Methyl Red-loaded halloysite nanotubes-based silica coatings for durable dyeing of polyester fabrics

Since unmodified polyester fibres have no reactive groups like those in cellulose and protein fibres, they do not show an affinity for water-soluble acid, basic and direct dyestuffs. Only disperse dyestuff, a non-ionic dyestuff class with low molar mass molecules, proved to be useful for dyeing this man-made fibre following a solid–solid interaction; disperse dyestuffs do not form primary chemical bonds with polymer chains rather the dye colour is retained by H-bonds and Van der Waals forces. Herein, a new strategy for dyeing polyester fabrics with a direct dyestuff in a two-step strategy was designed and realized, using an organic–inorganic composite coating based on methyl red-loaded sol-gel modified halloysite nanotubes. In the first step two distinct reaction methods were compared to functionalize halloysite nanotubes with (3-Glycidyloxypropyl)trimethoxysilane, as a covalent crosslinker between the halloysite nanotubes and fibres, (i) in water and (ii) in ethanol, using BF3O(C2H5) and chloridric acid (HCl) as catalysts, respectively. In the second step, methyl red loaded GPTMS modified halloysite sols were applied onto polyester fabrics by impregnation. The amount of methyl red dyestuff was evaluated to be superior for the complex realized in ethanol than in water, thus promoting homogeneous nanocomposite coatings on treated polyester samples. Methyl red loaded sol-gel modified halloysite complex, as well as treated and untreated samples, were investigated to characterize their properties and morphology.
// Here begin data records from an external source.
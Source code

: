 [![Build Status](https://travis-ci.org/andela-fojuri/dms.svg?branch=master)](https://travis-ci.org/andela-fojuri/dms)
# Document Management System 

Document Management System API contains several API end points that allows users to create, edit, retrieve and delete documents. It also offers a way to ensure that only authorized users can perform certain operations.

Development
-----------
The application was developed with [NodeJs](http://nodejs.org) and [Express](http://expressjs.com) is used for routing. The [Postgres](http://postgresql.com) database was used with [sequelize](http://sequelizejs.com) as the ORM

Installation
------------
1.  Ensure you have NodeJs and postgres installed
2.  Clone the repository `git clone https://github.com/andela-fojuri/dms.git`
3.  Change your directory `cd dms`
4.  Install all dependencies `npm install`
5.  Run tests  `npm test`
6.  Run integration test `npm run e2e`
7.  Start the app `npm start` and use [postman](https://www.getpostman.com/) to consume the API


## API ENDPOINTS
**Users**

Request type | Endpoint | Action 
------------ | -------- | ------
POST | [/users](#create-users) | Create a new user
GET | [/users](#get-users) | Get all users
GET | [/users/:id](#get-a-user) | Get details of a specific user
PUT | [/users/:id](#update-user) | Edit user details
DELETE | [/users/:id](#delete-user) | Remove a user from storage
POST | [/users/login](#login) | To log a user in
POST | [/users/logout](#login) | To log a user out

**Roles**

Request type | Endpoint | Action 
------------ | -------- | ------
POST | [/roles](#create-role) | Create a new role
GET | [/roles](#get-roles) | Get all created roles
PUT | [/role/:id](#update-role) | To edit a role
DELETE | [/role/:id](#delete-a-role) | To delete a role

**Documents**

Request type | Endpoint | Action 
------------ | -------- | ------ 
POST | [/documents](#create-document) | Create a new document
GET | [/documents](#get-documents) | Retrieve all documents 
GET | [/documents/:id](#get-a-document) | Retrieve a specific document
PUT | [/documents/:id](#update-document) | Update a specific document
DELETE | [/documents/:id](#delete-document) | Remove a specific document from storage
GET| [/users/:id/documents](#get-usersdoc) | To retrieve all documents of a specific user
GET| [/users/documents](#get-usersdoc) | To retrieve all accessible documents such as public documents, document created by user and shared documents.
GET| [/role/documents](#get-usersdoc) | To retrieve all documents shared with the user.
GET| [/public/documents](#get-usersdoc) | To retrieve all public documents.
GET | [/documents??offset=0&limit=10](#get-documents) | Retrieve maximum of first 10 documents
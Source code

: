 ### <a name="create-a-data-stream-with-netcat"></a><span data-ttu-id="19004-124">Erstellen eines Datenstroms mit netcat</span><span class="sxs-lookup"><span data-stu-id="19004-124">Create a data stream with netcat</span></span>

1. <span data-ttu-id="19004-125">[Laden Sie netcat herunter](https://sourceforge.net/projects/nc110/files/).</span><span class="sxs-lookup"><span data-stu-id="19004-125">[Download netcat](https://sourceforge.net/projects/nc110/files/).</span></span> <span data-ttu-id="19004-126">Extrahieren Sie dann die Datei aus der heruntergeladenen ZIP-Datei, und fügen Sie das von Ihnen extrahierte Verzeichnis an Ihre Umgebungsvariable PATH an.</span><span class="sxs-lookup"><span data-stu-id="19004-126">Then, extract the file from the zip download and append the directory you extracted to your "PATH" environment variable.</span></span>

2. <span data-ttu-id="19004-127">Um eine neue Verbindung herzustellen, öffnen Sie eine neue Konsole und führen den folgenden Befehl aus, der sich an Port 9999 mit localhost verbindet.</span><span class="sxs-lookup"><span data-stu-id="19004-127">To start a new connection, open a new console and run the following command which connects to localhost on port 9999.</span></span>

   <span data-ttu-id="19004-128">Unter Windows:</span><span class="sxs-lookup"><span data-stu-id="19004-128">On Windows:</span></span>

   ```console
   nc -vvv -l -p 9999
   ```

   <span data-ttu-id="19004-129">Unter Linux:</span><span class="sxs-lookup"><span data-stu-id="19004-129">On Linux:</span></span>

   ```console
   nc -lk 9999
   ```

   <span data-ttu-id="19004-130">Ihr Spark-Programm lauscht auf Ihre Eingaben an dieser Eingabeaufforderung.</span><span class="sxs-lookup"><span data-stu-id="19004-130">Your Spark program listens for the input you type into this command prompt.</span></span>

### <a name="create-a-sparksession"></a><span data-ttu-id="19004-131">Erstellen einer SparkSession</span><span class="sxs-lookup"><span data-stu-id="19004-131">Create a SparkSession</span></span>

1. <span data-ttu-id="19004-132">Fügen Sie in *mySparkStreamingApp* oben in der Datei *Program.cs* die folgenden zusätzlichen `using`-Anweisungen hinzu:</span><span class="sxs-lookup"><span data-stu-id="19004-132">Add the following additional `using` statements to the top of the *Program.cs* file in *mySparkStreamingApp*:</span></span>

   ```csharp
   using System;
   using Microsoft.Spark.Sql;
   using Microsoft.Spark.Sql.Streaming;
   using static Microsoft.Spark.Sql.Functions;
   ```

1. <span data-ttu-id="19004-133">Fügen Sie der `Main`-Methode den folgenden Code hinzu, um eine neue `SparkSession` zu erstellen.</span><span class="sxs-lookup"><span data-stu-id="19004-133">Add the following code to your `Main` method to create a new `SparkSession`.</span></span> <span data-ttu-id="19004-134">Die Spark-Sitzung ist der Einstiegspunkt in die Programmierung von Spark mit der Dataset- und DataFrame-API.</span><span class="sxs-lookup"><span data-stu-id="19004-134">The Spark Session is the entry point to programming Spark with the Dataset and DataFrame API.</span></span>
NMR investigation confirmed the structure of the new complex, validating the successful dyestuff coordination reaction at GPTMS. The influence of treatments on the morphology of fibres surfaces was demonstrated by Scanning Electron Microscopy (SEM), Energy Dispersive X-ray spectroscopy (EDX), and Atomic Force Microscopy (AFM) analyses, highlighting the influence of GPTMS-based composites on the microstructure of functionalized polyester fibres. To further confirm if the suggested approach offers a stable dyestuff loading on PE, diffuse reflectance spectroscopic studies, X-ray Photoelectron Spectroscopy (XPS) and colour fastness to rubbing and washing tests were carried out on the coated polyester. All findings make sol-gel based modification of halloysite a reliable and promising method for eco-friendly dyeing processes of polyester fabrics.